At the moment there are a number of refrigerated vans parked out the back, presumably housing a surplus of chicken to ensure the shortage doesn’t happen again. These specially cold vans seem a bit pointless, covered in ice and snow.

KFC was probably my favourite food before I turned vegetarian six years ago. And I just can’t escape it since the chicken shortage in February.

Last night, scrolling through Twitter, KFC served me the ad below.

The ensuing chat experience in my DMs was really quite fun and unexpected, not least because it told me my nearest KFC is in Salford, a couple of bus rides away, rather than the store that’s open literally a gravy stinkline from my doorstep.

This Twitter ad was no doubt part of KFC’s amazng response to its supply chain difficulties. The shortage may well have been a (roundabout) triumph for the brand.

I won’t crib from Mark Ritson’s brilliant article on the print and digital response from KFC’s CMO, rather I want to mention one particular aspect of the crisis. Namely, that feeling of “you don’t know what you’ve got til it’s gone.”
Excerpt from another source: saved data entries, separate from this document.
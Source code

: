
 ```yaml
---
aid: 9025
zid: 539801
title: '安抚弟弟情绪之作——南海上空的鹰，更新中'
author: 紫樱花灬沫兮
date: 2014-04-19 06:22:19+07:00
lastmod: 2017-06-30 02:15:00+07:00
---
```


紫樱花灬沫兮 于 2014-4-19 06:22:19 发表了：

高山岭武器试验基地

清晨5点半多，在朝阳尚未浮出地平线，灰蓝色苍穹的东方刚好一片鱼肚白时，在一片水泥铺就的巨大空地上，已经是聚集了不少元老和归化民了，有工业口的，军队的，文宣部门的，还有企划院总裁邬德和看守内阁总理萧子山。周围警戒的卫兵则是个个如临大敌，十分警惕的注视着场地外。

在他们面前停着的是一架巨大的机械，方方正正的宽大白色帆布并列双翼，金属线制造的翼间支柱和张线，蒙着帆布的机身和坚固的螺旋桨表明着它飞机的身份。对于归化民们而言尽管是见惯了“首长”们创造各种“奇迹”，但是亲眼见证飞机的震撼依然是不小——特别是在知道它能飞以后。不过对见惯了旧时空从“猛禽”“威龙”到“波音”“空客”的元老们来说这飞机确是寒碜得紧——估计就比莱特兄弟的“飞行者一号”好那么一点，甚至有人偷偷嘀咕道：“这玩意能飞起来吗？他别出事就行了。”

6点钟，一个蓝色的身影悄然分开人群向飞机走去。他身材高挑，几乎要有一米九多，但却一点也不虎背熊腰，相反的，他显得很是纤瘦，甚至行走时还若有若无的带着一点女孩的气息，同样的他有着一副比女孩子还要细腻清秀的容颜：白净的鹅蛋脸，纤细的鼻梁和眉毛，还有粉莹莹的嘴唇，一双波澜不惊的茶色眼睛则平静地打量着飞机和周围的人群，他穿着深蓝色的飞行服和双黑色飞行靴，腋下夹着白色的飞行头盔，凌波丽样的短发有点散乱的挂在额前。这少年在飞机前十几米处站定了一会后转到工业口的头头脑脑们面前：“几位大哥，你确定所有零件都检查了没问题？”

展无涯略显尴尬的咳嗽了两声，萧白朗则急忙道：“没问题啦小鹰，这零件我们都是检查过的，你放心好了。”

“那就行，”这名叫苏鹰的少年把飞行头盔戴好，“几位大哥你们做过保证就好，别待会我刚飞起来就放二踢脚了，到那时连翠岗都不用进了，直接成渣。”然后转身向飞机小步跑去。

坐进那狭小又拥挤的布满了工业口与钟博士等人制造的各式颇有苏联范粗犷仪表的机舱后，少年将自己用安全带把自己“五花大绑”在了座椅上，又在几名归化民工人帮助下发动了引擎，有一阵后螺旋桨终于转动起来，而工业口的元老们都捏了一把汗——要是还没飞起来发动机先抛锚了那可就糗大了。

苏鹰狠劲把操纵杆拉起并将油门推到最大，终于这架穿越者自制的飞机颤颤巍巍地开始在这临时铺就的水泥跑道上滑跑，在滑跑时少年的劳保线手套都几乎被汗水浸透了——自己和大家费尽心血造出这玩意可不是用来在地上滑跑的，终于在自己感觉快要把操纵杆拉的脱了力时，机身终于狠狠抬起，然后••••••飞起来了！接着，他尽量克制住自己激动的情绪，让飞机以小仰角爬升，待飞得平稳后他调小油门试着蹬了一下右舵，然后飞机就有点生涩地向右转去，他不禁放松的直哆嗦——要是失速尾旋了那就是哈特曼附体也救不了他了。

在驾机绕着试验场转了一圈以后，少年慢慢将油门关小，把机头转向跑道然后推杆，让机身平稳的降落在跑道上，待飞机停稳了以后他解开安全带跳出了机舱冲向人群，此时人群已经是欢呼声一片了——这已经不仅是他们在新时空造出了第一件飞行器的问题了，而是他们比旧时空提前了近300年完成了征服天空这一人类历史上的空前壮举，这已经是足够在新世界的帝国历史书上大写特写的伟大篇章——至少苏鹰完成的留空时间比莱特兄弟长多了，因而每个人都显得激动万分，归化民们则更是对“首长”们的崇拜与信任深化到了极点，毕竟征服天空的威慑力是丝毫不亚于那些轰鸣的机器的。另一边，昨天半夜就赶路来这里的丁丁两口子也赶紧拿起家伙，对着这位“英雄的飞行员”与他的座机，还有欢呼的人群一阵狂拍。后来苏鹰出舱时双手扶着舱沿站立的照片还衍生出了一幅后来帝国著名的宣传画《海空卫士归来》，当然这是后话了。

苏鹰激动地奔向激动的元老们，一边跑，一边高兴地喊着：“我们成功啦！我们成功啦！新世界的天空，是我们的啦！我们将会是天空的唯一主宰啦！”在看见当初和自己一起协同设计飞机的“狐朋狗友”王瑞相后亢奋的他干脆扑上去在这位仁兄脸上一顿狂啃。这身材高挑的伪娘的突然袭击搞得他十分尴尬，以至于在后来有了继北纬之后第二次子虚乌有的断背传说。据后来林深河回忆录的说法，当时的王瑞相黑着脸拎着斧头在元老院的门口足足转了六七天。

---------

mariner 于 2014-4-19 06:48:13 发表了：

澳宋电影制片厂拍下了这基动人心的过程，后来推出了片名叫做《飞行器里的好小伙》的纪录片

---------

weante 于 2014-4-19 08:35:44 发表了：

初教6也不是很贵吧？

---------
What struck me as the most beautiful encapsulation of the whole hungry affair was the clip from ITV News which went viral on social. In it a Yorkshire woman explains that she’ll have to go to Burger King instead – she doesn’t do so with alacrity, that’s for sure. She looks horrified and disappointed.

In an age where we love to parrot stats about how UK consumers wouldn’t care if 94% of brands disappeared overnight, we can now be pretty sure that KFC is firmly in that other 6%. People care, they care an awful lot.

In fact, that’s probably an understatement. The chicken shortage has shown KFC exactly how much brand equity it has in the UK. Their challenge now is to use that in ever more inventive (dare I say it) multichannel marketing. No more ads featuring live chickens that make the brand seem cocksure and insensitive. Just plenty of witty, down-to-earth, functional and community-inspired advertising that befits a cult and a mainstream brand.

I may not have eaten KFC for six years, but absence makes the heart grow fonder.